ASN Polri Harus Mewaspadai Radikal Terorisme dan Intoleransi di Lingkungannya

Nasional1492 Dilihat

JAKARTA – Pegawai Negeri atau Aparatur Sipil Negara (ASN) yang bekerja di lingkungan Polri dan keluarganya, harus mewaspadai penyebaran radikalisme, terorisme, dan perbuatan intoleransi yang ada di lingkungan sekitarnya. Bukan tidak mungkin, paham-paham negatif tersebut, dapat masuk di lingkungan kerja dan juga tempat tinggalnya.

Demikian dikatakan Deputi I bidang Pencegahan, Perlindungan dan Deradikalisasi Badan Nasional Penanggulangan Terorisme (BNPT) RI, Mayjen TNI Roedy Widodo, saat menjadi narasumber dalam acara Pembinaan Pencegahan Intoleransi dan Radikalisme Kepada Pegawai Negeri pada Polri dan Keluarga di Lingkungan Mabes Polri, yang diselenggarakan Asisten Sumber Daya Manusia (As SDM) Polri, di Hotel Grand Kemang, Jakarta, Rabu (5/6/2024).

“Untuk mengenal bahaya radikalisme, intoleransi, maupun terorisme ini harus diketahui sejak awal, sebagai pembekalan untuk diri kita sendiri. Bahkan bukan hanya seorang ASN ataupun anggota (polisi) saja, tetapi juga untuk seluruh masyarakat,” ujarnya.

Baca Juga: Konsep Ketuhanan dalam Bingkai Pancasila

Roedy Widodo menambahkan, pembekalan kepada pegawai negeri dan juga anggota Polri ini, menjadi bagian yang sangat penting untuk dipahami mengenai bahaya penyebaran paham tersebut.

Karena dari hasil survey atau penelitian, sebanyak 72 persen toleran, tetapi dari sisanya yang hampir 30 persen itu sudah intoleran, baik pasif maupun aktif, dan 5 persen sudah terpapar.

“Kita harus memahami atau kalau sudah memahami, kita bisa mencegah apa yang perlu diantisipasi,” kata dia.

Baca Lagi: Pancasila Menyatukan Segala Perbedaan Suku, Agama, Budaya, dan Bahasa

Menurut dia, dalam melindungj ASN Polri dan keluarganya dari pengaruh paham radikal, terorisme, dan intoleransi, perlu membekali diri dengan pengetahuan yang sangat bagus atau sangat kuat untuk dapat meningkatkan public resilience (daya tahan) ataupun imunitas, agar tidak terpapar paham-paham radikal tersebut.

“Seperti halnya virus Covid-19, agar tidak terkena virus covid tersebut, maka harus diobati dengan imunisasi.
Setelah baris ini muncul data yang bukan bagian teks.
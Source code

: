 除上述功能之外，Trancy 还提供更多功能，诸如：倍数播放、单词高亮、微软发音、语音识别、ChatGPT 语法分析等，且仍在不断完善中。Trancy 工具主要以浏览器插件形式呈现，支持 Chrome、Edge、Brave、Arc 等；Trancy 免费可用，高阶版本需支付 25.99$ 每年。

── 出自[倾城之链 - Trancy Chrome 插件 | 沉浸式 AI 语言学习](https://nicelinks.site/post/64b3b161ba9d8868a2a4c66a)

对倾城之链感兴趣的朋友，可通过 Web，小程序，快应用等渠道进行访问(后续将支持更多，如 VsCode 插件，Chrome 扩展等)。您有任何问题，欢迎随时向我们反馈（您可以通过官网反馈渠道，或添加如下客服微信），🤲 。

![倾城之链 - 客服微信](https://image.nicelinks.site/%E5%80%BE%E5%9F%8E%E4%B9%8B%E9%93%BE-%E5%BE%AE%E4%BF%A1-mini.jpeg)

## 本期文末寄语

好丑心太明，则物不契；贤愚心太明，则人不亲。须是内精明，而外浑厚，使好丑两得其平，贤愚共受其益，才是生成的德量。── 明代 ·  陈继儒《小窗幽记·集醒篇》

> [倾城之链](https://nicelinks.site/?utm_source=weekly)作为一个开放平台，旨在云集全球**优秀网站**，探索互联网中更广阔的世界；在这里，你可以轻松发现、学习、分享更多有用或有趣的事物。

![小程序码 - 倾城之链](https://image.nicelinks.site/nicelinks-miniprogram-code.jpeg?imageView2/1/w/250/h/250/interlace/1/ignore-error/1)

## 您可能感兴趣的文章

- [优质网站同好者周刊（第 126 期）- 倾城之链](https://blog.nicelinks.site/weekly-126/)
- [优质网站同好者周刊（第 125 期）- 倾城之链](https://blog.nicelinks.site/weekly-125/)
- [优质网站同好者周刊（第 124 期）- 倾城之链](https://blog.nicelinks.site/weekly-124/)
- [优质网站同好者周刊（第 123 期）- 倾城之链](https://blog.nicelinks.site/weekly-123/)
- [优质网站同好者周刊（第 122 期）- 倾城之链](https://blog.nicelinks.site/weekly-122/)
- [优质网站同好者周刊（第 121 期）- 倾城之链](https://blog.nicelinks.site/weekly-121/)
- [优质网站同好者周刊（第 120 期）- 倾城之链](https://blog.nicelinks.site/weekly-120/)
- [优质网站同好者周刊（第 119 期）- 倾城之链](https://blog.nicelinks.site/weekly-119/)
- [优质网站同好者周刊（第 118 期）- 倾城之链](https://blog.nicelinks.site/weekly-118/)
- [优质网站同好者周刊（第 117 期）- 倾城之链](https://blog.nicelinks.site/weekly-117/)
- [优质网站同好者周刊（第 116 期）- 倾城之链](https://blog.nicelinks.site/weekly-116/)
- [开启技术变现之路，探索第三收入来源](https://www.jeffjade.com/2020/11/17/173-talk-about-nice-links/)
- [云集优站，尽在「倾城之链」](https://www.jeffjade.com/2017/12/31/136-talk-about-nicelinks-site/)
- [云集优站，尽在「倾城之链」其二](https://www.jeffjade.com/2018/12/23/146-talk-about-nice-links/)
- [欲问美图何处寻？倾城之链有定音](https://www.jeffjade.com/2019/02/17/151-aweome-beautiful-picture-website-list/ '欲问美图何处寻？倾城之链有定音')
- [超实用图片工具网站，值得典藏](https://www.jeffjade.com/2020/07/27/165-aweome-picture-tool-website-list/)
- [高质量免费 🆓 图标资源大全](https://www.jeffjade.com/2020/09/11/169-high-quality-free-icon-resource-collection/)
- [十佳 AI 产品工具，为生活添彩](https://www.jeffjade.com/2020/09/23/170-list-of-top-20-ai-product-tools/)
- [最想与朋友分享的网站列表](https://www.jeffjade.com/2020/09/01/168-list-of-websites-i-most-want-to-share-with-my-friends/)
Agar kita tidak terpapar paham radikal, diri kita juga harus seimbang, agar imun dari paham paham tersebut. Caranya yaitu kita harus bekali dengan berbagai macam pengetahuan ataupun pengalaman-pengalaman terkait dengan bahaya radikalisme dari sejak dini,” jelas dia.

Perempuan dan Anak-anak Jadi Target Kelompok Radikal Terorisme

 

Mayjen Roedy menjelaskan, dari hasil penelitian saat ini kelompok perempuan, remaja dan anak-anak menjadi target untuk direkrut oleh kelompok radikal terorisme dan intoleran tersebut. Dimana pola rekruitmen yang dilakukan saat ini menggunakan kemajuan teknologi informasi yaitu internet melalui platform media sosial.

“Kelompok-kelompok tersebut cara merekrutnya tidak lagi bertemu langsung seperti dulu, tetapi sudah memanfaatkan teknologi digital atau internet dengan menggunakan media sosial seperti WhattAp, Telegram, dan sebagainya. Terutama terhadap tiga kelompok rentan tersebut yaitu perempuan, remaja dan anak anak,” ujarnya.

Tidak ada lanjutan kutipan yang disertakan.